Mordercy bł. ks. Jerzego Popiełuszki wciąż cieszą się wolnością i dostatkiem – pisze „Fakt.pl”.
Były kapitan SB Grzegorz Piotrowski mieszka dziś pod zmienionym nazwiskiem w Łodzi. Według nieoficjalnych informacji wciąż pobiera resortową emeryturę. Przez szereg lat zarabiał pisząc do „Faktów i Mitów”.
Kolejny morderca księdza, por. Leszek Pękala, jako Paweł Nowak sprzedawał ogłoszenia do „Życia Warszawy”. Dziś mieszka w Tarnowie.
Porucznik Waldemar Chmielewski mieszka z kolei w Warszawie. Jeszcze kilka lat temu prowadził firmę handlującą sprzętem sportowym. Teraz zajmuje się ponoć branżą budowlaną.
Adam Pietruszka, który nie brał udziału w mordzie, ale został skazany jako bezpośredni przełożony funkcjonariuszu, otrzymuje co miesiąc 3900 zł emerytury.
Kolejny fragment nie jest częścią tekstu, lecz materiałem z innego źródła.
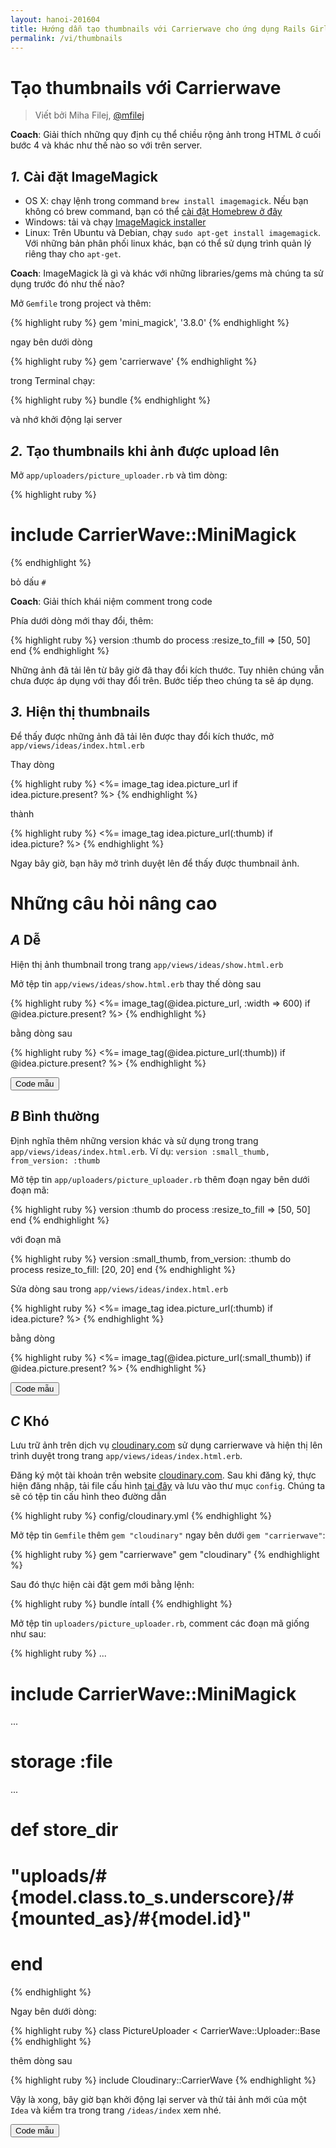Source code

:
 ```yaml
---
layout: hanoi-201604
title: Hướng dẫn tạo thumbnails với Carrierwave cho ứng dụng Rails Girls
permalink: /vi/thumbnails
---
```


# Tạo thumbnails với Carrierwave
> Viết bởi Miha Filej, [@mfilej](https://twitter.com/mfilej)

__Coach__: Giải thích những quy định cụ thể chiều rộng ảnh trong HTML ở cuối bước 4 và khác như thế nào so với trên server.

## *1.* Cài đặt ImageMagick

- OS X: chạy lệnh trong command `brew install imagemagick`. Nếu bạn không có brew command, bạn có thể [cài đặt Homebrew ở đây](http://mxcl.github.io/homebrew/)
- Windows: tải và chạy [ImageMagick installer](http://www.imagemagick.org/script/binary-releases.php?ImageMagick=vkv0r0at8sjl5qo91788rtuvs3#windows)
- Linux: Trên Ubuntu và Debian, chạy `sudo apt-get install imagemagick`. Với những bản phân phối linux khác, bạn có thể sử dụng trình quản lý riêng thay cho `apt-get`.

__Coach__: ImageMagick là gì và khác với những libraries/gems mà chúng ta sử dụng trước đó như thế nào?

Mở `Gemfile` trong project và thêm:

{% highlight ruby %}
gem 'mini_magick', '3.8.0'
{% endhighlight %}

ngay bên dưới dòng

{% highlight ruby %}
gem 'carrierwave'
{% endhighlight %}

trong Terminal chạy:

{% highlight ruby %}
bundle
{% endhighlight %}

và nhớ khởi động lại server

## *2.* Tạo thumbnails khi ảnh được upload lên

Mở `app/uploaders/picture_uploader.rb` và tìm dòng:

{% highlight ruby %}
# include CarrierWave::MiniMagick
{% endhighlight %}

bỏ dấu `#`

__Coach__: Giải thích khái niệm comment trong code

Phía dưới dòng mới thay đổi, thêm:

{% highlight ruby %}
version :thumb do
  process :resize_to_fill => [50, 50]
end
{% endhighlight %}

Những ảnh đã tải lên từ bây giờ đã thay đổi kích thước. Tuy nhiên chúng vẫn chưa được áp dụng với thay đổi trên. Bước tiếp theo chúng ta sẽ áp dụng.

## *3.* Hiện thị thumbnails
Để thấy được những ảnh đã tải lên được thay đổi kích thước, mở `app/views/ideas/index.html.erb`

Thay dòng

{% highlight ruby %}
<%= image_tag idea.picture_url if idea.picture.present? %>
{% endhighlight %}

thành

{% highlight ruby %}
<%= image_tag idea.picture_url(:thumb) if idea.picture? %>
{% endhighlight %}

Ngay bây giờ, bạn hãy mở trình duyệt lên để thấy được thumbnail ảnh.

# Những câu hỏi nâng cao

## *A* Dễ
Hiện thị ảnh thumbnail trong trang `app/views/ideas/show.html.erb`
<div class="collapse" id="button-example-1">
Mở tệp tin <code>app/views/ideas/show.html.erb</code> thay thế dòng sau

{% highlight ruby %}
<%= image_tag(@idea.picture_url, :width => 600) if @idea.picture.present? %>
{% endhighlight %}

bằng dòng sau

{% highlight ruby %}
<%= image_tag(@idea.picture_url(:thumb)) if @idea.picture.present? %>
{% endhighlight %}
</div>
<button class="btn btn-info" type="button" data-toggle="collapse" data-target="#button-example-1" aria-expanded="false" aria-controls="button-example-1">Code mẫu</button>

## *B* Bình thường
Định nghĩa thêm những version khác và sử dụng trong trang `app/views/ideas/index.html.erb`. Ví dụ: `version :small_thumb, from_version: :thumb`
<div class="collapse" id="button-example-2">
Mở tệp tin <code>app/uploaders/picture_uploader.rb</code> thêm đoạn ngay bên dưới đoạn mã:

{% highlight ruby %}
version :thumb do
  process :resize_to_fill => [50, 50]
end
{% endhighlight %}

với đoạn mã

{% highlight ruby %}
version :small_thumb, from_version: :thumb do
  process resize_to_fill: [20, 20]
end
{% endhighlight %}

Sửa dòng sau trong <code>app/views/ideas/index.html.erb</code>

{% highlight ruby %}
<%= image_tag idea.picture_url(:thumb) if idea.picture? %>
{% endhighlight %}

bằng dòng

{% highlight ruby %}
<%= image_tag(@idea.picture_url(:small_thumb)) if @idea.picture.present? %>
{% endhighlight %}
</div>
<button class="btn btn-info" type="button" data-toggle="collapse" data-target="#button-example-2" aria-expanded="false" aria-controls="button-example-2">Code mẫu</button>

## *C* Khó
Lưu trữ ảnh trên dịch vụ [cloudinary.com](http://cloudinary.com/) sử dụng carrierwave và hiện thị lên trình duyệt trong trang <code>app/views/ideas/index.html.erb</code>.
<div class="collapse" id="button-example-3">
Đăng ký một tài khoản trên website <a href="https://cloudinary.com/users/register/free">cloudinary.com</a>. Sau khi đăng ký, thực hiện đăng nhập, tải file cấu hình <a href="https://cloudinary.com/console/cloudinary.yml">tại đây</a> và lưu vào thư mục <code>config</code>. Chúng ta sẽ có tệp tin cấu hình theo đường dẫn

{% highlight ruby %}
config/cloudinary.yml
{% endhighlight %}

Mở tệp tin <code>Gemfile</code> thêm <code>gem "cloudinary"</code> ngay bên dưới <code>gem "carrierwave"</code>:

{% highlight ruby %}
gem "carrierwave"
gem "cloudinary"
{% endhighlight %}

Sau đó thực hiện cài đặt gem mới bằng lệnh:

{% highlight ruby %}
bundle íntall
{% endhighlight %}

Mở tệp tin <code>uploaders/picture_uploader.rb</code>, comment các đoạn mã giống như sau:

{% highlight ruby %}
...
# include CarrierWave::MiniMagick
...
# storage :file
...
# def store_dir
#   "uploads/#{model.class.to_s.underscore}/#{mounted_as}/#{model.id}"
# end
{% endhighlight %}

Ngay bên dưới dòng:

{% highlight ruby %}
class PictureUploader < CarrierWave::Uploader::Base
{% endhighlight %}

thêm dòng sau

{% highlight ruby %}
include Cloudinary::CarrierWave
{% endhighlight %}

Vậy là xong, bây giờ bạn khởi động lại server và thử tải ảnh mới của một `Idea` và kiểm tra trong trang `/ideas/index` xem nhé.
</div>
<button class="btn btn-info" type="button" data-toggle="collapse" data-target="#button-example-3" aria-expanded="false" aria-controls="button-example-3">Code mẫu</button>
Żaden z katów ks. Popiełuszki nie odsiedział pełnej kary. Po osobistej interwencji gen. Czesława Kiszczaka – również przebywającego dziś na wolności – w 1986 roku obniżono im kary. Przykładowo Grzegorzowi Piotrowskiemu z 25 lat na 15.
Co więcej ówczesny szef Służby Bezpieczeństwa gen. Władysław Ciastoń oraz dyrektor IV Departamentu MSW, odpowiedzialny za Kościół, gen. Zenon Płatek – w procesie zakończonym w 1994 roku zostali uznani za niewinnych.